仏教
Buddhism(英)

 キリスト教イスラム教と並ぶ世界三大宗教の1つ。
紀元前5世紀頃に、釈迦族(現在のネパールあたり)のゴータマ・シッダールタ(Gautama Siddhaartha(サンスクリット))が開いたとされています。
彼の別名である「お釈迦様」とは、「釈迦族の英雄」を意味する釈迦牟尼(Zaakya-muni。シャーキャ・ムニ)の略です。

 仏教と他宗教との決定的な違いは、基本的に神のような至上の存在がいないことです。
日本では神仏習合が為されたこともあり「仏様≒神様」という印象がありますが、仏というのは悟りを開いて解脱した人間であり、創造主などの類ではありません。
どちらかというと、仙人のようなものになります。
佛アの「佛」という字も、「人にして人に非ず」という意味を持ちます。

 乱暴な言い方をしますと、解脱とは生における苦楽一切を棄てて「無」になり、輪廻のしがらみから解放されることを意味します。
そして悟りとは、それに気づく(「無」になる方法を会得する)ことを指します。
悟りを求めて道を探求している過程の人を「菩薩」と呼び、悟りを開いた人を「仏」と呼びます。

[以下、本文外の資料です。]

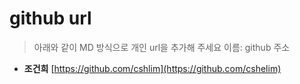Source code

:# github url
> 아래와 같이 MD 방식으로 개인 url을 추가해 주세요
> 이름: github 주소

* **조건희** [https://github.com/cshlim](https://github.com/cshelim)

 なお、阿修羅、帝釈天、四天王などが登場する神話はインドの古書群ヴェーダ(Veda。「知識」の意)が元になっていますが、本来の仏教はこれらとは関係ありません。
ヴェーダを漢語訳したもの程度に捉えておくと良いでしょう。
 ちなみに阿修羅はアスラ(Asura。サンスクリット語)の充て字で、リグ・ヴェーダ内に登場し、インド神話、ヒンドゥー教、バラモン教などにおける悪魔の総称。
修羅と呼ばれることもあるのは、中国において「阿」という接頭字が日本の「〜ちゃん」に相当することに拠ります。
帝釈天はヒンドゥー教やバラモン教などにおける神インドラと同一のもので、サックロ・デヴァーナーム・インドラ(Sakro Devanam Indrah)をSakro→釈(音訳)、Devanam→天(意訳)、Indrah→帝(意訳)としたものです。
四天王の毘沙門天が多聞天と呼ばれることもあるのは、毘沙門天が音訳、多聞天が意訳であるためです。